Work instructions:
Please give back an exact reproduction of the lines from the one with "- 在代码中引用了自由变量" through the end of the entries below, and no others.

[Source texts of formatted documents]
□ □ □ □ □ □ □

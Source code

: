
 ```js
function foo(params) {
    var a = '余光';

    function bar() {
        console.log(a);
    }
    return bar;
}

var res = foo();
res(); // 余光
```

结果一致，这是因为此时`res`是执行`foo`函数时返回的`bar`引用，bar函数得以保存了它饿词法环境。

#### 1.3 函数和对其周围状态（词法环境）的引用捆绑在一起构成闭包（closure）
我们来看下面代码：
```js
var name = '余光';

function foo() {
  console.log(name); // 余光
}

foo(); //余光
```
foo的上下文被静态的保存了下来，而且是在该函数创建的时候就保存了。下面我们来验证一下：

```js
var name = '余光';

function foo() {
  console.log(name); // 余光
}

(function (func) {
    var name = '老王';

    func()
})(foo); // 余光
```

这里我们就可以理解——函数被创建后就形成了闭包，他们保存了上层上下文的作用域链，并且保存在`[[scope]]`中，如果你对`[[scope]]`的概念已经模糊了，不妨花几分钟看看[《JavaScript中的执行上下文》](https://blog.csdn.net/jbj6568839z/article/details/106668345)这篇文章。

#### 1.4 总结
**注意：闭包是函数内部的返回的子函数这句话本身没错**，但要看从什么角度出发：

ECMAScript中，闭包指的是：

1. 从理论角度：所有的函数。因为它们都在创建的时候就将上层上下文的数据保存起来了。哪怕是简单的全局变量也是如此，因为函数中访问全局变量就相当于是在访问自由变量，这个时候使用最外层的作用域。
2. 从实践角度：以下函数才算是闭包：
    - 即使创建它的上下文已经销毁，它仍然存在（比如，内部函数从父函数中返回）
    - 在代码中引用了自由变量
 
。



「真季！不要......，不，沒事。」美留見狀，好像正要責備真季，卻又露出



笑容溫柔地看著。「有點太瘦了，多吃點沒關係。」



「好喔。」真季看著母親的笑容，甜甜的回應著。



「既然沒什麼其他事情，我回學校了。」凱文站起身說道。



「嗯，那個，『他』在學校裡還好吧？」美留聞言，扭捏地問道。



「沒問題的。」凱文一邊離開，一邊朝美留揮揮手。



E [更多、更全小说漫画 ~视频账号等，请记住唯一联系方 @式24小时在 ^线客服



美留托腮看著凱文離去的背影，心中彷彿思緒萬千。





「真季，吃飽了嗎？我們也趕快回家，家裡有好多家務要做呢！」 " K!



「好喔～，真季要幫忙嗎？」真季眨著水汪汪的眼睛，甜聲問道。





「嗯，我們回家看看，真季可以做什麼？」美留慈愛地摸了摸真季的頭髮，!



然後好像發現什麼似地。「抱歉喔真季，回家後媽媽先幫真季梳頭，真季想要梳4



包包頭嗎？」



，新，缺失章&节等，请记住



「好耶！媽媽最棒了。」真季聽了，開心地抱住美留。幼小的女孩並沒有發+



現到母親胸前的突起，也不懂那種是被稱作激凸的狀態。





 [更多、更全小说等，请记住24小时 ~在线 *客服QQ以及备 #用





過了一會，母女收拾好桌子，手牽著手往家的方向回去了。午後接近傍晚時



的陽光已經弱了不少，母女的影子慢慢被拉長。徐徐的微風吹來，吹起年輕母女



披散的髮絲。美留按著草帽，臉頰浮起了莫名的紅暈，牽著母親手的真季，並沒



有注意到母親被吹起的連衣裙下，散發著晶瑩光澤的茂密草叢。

□ □ □ □ □ □ □

Problem solution:
    - 在代码中引用了自由变量
 
。



「真季！不要......，不，沒事。」美留見狀，好像正要責備真季，卻又露出



笑容溫柔地看著。「有點太瘦了，多吃點沒關係。」



「好喔。」真季看著母親的笑容，甜甜的回應著。



「既然沒什麼其他事情，我回學校了。」凱文站起身說道。



「嗯，那個，『他』在學校裡還好吧？」美留聞言，扭捏地問道。



「沒問題的。」凱文一邊離開，一邊朝美留揮揮手。



E [更多、更全小说漫画 ~视频账号等，请记住唯一联系方 @式24小时在 ^线客服



美留托腮看著凱文離去的背影，心中彷彿思緒萬千。





「真季，吃飽了嗎？我們也趕快回家，家裡有好多家務要做呢！」 " K!



「好喔～，真季要幫忙嗎？」真季眨著水汪汪的眼睛，甜聲問道。





「嗯，我們回家看看，真季可以做什麼？」美留慈愛地摸了摸真季的頭髮，!



然後好像發現什麼似地。「抱歉喔真季，回家後媽媽先幫真季梳頭，真季想要梳4



包包頭嗎？」



，新，缺失章&节等，请记住



「好耶！媽媽最棒了。」真季聽了，開心地抱住美留。幼小的女孩並沒有發+



現到母親胸前的突起，也不懂那種是被稱作激凸的狀態。





 [更多、更全小说等，请记住24小时 ~在线 *客服QQ以及备 #用





過了一會，母女收拾好桌子，手牽著手往家的方向回去了。午後接近傍晚時



的陽光已經弱了不少，母女的影子慢慢被拉長。徐徐的微風吹來，吹起年輕母女



披散的髮絲。美留按著草帽，臉頰浮起了莫名的紅暈，牽著母親手的真季，並沒



有注意到母親被吹起的連衣裙下，散發著晶瑩光澤的茂密草叢。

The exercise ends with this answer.